Silver BlogAlphaGo Zero: The Most Significant Research Advance in AI

The previous version of AlphaGo beat the human world champion in 2016. The new AlphaGo Zero beat the previous version by 100 games to 0, and learned Go completely on its own. We examine what this means for AI.



Recently Google DeepMind program AlphaGo Zero achieved superhuman level without any help - entirely by self-play! Here is the Nature paper explaining technical details (also PDF version: Mastering the Game of Go without Human Knowledge)

One of the main reasons for success was the use of a novel form of Reinforcement learning in which AlphaGo learned by playing itself.

The system starts with a neural net that does not know anything about Go. It plays millions of games against itself and tuned the neural network to predict next move and the eventual winner of the games.

The updated neural network was merged with the Monte Carlo Tree Search algorithm to create a new and stronger version of AlphaGo Zero, and the process resumed. In each iteration, the performance improved by a small amount, but because it can play millions of games a day, AlphaGo Zero surpassed thousands of years of human knowledge of Go in just 3 days.

Alphago Zero Progress
Fig. 1: The progression of AlphaGo Zero, from DeepMind post.

This is a hugely significant advance for AI and Machine Learning research.

See also AMA with 2 members of DeepMind AlphaGo team.

Here is slightly shortened Quora answer by Xavier Amatriain which eloquently explains why this is so significant.

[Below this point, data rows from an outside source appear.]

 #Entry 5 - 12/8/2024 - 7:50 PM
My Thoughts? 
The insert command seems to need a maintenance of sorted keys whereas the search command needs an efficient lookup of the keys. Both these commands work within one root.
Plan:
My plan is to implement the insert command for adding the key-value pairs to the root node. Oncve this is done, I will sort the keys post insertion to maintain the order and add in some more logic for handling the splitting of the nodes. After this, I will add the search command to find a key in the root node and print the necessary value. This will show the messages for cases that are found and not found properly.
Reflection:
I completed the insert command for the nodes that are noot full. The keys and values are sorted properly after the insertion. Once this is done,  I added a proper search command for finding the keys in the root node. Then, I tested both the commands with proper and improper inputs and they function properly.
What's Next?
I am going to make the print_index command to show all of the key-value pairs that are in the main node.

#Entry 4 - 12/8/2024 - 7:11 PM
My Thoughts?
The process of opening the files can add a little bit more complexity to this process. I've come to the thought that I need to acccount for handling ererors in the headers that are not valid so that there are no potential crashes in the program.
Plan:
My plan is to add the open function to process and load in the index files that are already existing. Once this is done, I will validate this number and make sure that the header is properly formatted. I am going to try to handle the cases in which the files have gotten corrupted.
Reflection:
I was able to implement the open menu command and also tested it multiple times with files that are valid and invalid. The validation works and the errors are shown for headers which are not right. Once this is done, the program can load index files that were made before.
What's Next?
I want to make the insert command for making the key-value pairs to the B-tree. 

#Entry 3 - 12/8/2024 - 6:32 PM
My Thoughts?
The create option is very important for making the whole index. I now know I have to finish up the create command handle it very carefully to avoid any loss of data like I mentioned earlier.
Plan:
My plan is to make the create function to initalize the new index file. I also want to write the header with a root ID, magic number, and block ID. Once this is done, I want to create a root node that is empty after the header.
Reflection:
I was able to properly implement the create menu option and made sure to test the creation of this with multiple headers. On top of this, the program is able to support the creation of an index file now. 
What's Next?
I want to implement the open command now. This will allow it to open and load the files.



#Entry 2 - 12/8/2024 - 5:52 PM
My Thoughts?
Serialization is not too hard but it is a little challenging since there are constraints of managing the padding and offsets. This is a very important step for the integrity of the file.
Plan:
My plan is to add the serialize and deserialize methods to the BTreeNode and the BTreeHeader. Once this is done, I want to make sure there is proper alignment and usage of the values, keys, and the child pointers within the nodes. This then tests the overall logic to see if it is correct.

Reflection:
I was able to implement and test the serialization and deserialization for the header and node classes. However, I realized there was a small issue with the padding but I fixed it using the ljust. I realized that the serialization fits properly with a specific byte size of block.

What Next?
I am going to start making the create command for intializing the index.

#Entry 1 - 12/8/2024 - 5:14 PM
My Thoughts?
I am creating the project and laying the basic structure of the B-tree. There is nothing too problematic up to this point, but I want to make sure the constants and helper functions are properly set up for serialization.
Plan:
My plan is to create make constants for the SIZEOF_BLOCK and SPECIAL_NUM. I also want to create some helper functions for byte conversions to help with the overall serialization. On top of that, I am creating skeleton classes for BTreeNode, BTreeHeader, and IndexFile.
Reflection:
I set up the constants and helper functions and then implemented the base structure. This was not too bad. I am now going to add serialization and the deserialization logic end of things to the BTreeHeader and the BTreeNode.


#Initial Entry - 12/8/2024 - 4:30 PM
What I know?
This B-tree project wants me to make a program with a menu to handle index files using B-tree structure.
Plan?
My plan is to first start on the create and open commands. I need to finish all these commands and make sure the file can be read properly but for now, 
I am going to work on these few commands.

Xavier Amatriain: In my opinion Alpha Go Zero represents the most significant research advance in AI in the last few years. It is more significant than the original Alpha Go.


Alphago Zero 70 Hours
Fig. 2: After 70 hours AlphaGo Zero plays at super-human level. The game is disciplined and involves multiple challenges across the board. Source.


Why? The key is not in any of the components being extremely innovative (although there is definitely some smart new stuff going on), but rather in the formulation of the problem itself. This is not about supervised vs. unsupervised learning. It is not even about the fact the network learns without human intervention or examples. It is about the fact that Alpha Go Zero learned without any data!

This is a feat that can not be understated. We have all heard about the "Unreasonable effectiveness of data". We have all heard how data-hungry deep learning approaches are. Well, it turns out that (under some constraints) we don't need data at all! The only thing that was input into the model was the basic rules of the game, not even complex strategies or known "tricks".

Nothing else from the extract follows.